As we move through the spring market, this week’s market update finds buyers and sellers still showing up, even as economic headlines get louder. Mortgage rates have moved higher in recent weeks, inflation remains a persistent storyline, and the Fed’s path forward is becoming clearer, even if it’s not what many had hoped. For agents, this is a market that rewards preparation, perspective, and proactive client communication.
Economic Trends: A Mixed Picture That Demands a Closer Look
April’s jobs report headline of +115,000 new positions, led heavily by healthcare gains of +54,000—followed a revised +178,000 in March and left the unemployment rate steady at 4.3%. But the details tell a more nuanced story. The household survey, which tracks actual employment differently than the payroll count, showed a decline of 92,000 jobs. The labor force participation rate has slipped to 61.9%, down from 62.5% in January, meaning more Americans are stepping away from the workforce altogether rather than actively searching for work.
Inflation remains the dominant concern. CPI for April came in at 3.8% year-over-year, the highest reading since May 2023, with core inflation at 2.8%. Gas prices surged 28.4% and shelter costs rose 3.3%. Perhaps most notably, real wages have turned negative for the first time in over three years, meaning that after adjusting for inflation, Americans’ purchasing power is declining. The open question is whether price pressures remain concentrated in energy and shelter or begin to spread more broadly through wage demands.
Federal Reserve: Warsh Confirmed, Cuts Priced Out
Kevin Warsh was confirmed as Fed Chair this week, bringing new leadership to the central bank at a consequential moment. Markets have fully priced out any rate cuts in 2026 and are now reflecting a 25% probability of a rate hike before year’s end, a significant shift from the more dovish expectations that opened the year.
Meanwhile, the Fed has quietly transitioned from balance sheet reduction to expansion, now purchasing $40 billion per month in what it refers to as “Reserve Management Purchases” rather than quantitative easing. The distinction is largely semantic: the Fed is injecting liquidity into the financial system at the same time inflation remains well above its 2% target. This tension between loosening financial conditions and stubborn inflation is one of the more important dynamics to watch heading into the second half of the year.
Mortgage Rates: Moving Higher, but Still Better Than Last Year
30-year mortgage rates are currently around 6.5%, the highest level since late March and up approximately half a point from February’s lows. The 10-year Treasury yield has climbed to roughly 4.4%, its highest level since July, applying upward pressure on mortgage pricing. A portion of the rate increase has also come from wider mortgage spreads to Treasuries, reflecting broader market volatility.
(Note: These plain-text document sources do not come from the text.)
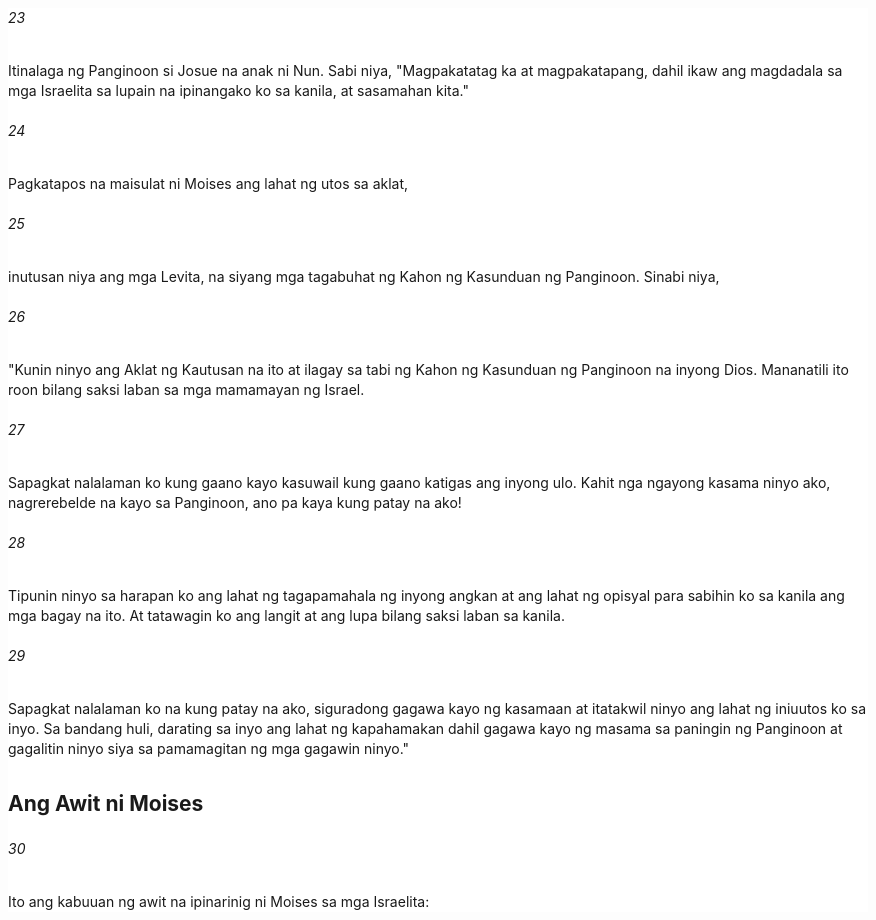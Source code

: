 ###### 23
Itinalaga ng Panginoon si Josue na anak ni Nun. Sabi niya, "Magpakatatag ka at magpakatapang, dahil ikaw ang magdadala sa mga Israelita sa lupain na ipinangako ko sa kanila, at sasamahan kita." 

###### 24
Pagkatapos na maisulat ni Moises ang lahat ng utos sa aklat, 

###### 25
inutusan niya ang mga Levita, na siyang mga tagabuhat ng Kahon ng Kasunduan ng Panginoon. Sinabi niya, 

###### 26
"Kunin ninyo ang Aklat ng Kautusan na ito at ilagay sa tabi ng Kahon ng Kasunduan ng Panginoon na inyong Dios. Mananatili ito roon bilang saksi laban sa mga mamamayan ng Israel. 

###### 27
Sapagkat nalalaman ko kung gaano kayo kasuwail kung gaano katigas ang inyong ulo. Kahit nga ngayong kasama ninyo ako, nagrerebelde na kayo sa Panginoon, ano pa kaya kung patay na ako! 

###### 28
Tipunin ninyo sa harapan ko ang lahat ng tagapamahala ng inyong angkan at ang lahat ng opisyal para sabihin ko sa kanila ang mga bagay na ito. At tatawagin ko ang langit at ang lupa bilang saksi laban sa kanila. 

###### 29
Sapagkat nalalaman ko na kung patay na ako, siguradong gagawa kayo ng kasamaan at itatakwil ninyo ang lahat ng iniuutos ko sa inyo. Sa bandang huli, darating sa inyo ang lahat ng kapahamakan dahil gagawa kayo ng masama sa paningin ng Panginoon at gagalitin ninyo siya sa pamamagitan ng mga gagawin ninyo." 

## Ang Awit ni Moises 

###### 30
Ito ang kabuuan ng awit na ipinarinig ni Moises sa mga Israelita:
The important counterpoint: mortgage rates today remain approximately half a point lower than they were at this same time last year, even though the 10-year Treasury is roughly flat over that period. The MBS-to-Treasury spread has actually tightened by about 0.5%, meaning the mortgage market itself has improved—and buyers are benefiting from that improvement, even if it doesn’t always register in the day-to-day headlines.
Buyer & Seller Impact: Steady Volume in a Constrained Market
Existing home sales for April came in at a 4.03 million annualized pace—up 1% from March and fractionally above April 2025 levels. That figure continues a three-and-a-half-year trend of sales hovering in a narrow band around 4 million, reflecting the tension between buyer demand and the limited inventory that results when existing homeowners hold onto low locked-in rates.
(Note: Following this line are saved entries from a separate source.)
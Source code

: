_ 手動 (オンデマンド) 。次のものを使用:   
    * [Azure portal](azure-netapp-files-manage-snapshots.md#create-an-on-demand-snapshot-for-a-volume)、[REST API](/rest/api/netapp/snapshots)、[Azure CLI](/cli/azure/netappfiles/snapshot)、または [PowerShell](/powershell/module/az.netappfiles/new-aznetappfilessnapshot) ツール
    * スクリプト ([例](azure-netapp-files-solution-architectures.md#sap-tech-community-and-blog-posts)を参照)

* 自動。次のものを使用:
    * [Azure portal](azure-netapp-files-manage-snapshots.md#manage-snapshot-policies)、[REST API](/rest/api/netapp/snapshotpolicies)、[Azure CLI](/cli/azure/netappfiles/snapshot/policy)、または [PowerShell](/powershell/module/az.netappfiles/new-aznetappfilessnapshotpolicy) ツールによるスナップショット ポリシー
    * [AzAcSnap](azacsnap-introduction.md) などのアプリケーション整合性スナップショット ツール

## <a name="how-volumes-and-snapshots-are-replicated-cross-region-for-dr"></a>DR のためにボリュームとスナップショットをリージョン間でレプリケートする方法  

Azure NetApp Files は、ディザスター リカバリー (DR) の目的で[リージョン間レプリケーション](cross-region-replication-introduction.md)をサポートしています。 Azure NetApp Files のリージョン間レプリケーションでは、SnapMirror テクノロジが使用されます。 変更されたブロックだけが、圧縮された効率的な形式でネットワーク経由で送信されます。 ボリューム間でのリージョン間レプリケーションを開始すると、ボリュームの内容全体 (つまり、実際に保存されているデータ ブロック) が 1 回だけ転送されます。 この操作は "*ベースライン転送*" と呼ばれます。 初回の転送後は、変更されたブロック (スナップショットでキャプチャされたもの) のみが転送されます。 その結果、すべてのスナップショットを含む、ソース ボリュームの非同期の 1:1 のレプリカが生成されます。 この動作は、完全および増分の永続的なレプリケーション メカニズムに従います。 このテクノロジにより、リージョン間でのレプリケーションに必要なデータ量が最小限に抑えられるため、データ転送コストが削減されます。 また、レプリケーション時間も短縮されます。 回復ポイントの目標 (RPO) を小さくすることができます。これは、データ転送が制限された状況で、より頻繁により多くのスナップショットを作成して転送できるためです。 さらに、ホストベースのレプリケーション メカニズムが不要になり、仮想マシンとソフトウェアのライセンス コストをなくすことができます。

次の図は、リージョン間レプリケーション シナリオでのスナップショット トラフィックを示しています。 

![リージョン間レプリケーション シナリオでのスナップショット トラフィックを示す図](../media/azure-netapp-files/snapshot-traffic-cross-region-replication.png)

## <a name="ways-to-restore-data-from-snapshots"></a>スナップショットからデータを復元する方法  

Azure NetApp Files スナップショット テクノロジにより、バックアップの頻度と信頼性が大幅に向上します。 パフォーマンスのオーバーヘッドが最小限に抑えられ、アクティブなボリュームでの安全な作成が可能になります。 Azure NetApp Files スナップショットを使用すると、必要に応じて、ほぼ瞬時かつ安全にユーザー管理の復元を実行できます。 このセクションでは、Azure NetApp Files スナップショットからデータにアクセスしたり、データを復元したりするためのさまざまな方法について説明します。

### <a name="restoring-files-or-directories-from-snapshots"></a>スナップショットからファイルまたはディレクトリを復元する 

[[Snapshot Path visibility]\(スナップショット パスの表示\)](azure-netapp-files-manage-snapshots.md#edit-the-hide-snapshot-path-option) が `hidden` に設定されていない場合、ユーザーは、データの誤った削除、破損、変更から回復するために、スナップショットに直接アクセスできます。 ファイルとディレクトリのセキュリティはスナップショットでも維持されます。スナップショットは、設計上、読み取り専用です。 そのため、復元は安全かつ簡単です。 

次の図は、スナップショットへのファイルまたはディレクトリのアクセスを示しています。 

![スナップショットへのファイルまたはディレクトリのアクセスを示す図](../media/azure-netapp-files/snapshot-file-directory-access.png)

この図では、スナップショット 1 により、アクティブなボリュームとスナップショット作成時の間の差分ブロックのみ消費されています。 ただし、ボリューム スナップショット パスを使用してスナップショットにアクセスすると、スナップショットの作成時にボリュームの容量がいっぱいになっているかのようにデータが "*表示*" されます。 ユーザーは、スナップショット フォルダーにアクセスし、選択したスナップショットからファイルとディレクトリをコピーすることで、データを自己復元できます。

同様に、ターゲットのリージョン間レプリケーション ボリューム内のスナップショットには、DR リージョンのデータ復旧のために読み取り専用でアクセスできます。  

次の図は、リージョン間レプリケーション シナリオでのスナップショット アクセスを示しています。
Affordability remains a challenge, with elevated inflation and rates still above the multi-decade lows buyers experienced just a few years ago. But the year-over-year rate improvement offers a genuine tailwind for buyers who are ready to act, and sellers who price strategically continue to find motivated, qualified buyers willing to move.
Agent Insight: Confidence and Context Win This Market
In conversations with buyers and sellers alike, the most valuable thing agents can offer right now is perspective. Rates near 6.5% feel uncomfortable relative to recent memory, but they are meaningfully better than where they stood a year ago, and the spread improvement in the mortgage market reflects real progress that often gets lost in the noise.
With sales volume still constrained near 4 million and no clear catalyst for a dramatic rate drop on the horizon, waiting is not a neutral decision for motivated buyers. Sellers who price right and present well are continuing to attract serious interest. Help your clients see past the headlines and focus on what matters most: their personal timeline, their financial readiness, and the opportunity that exists right now for those willing to act with confidence.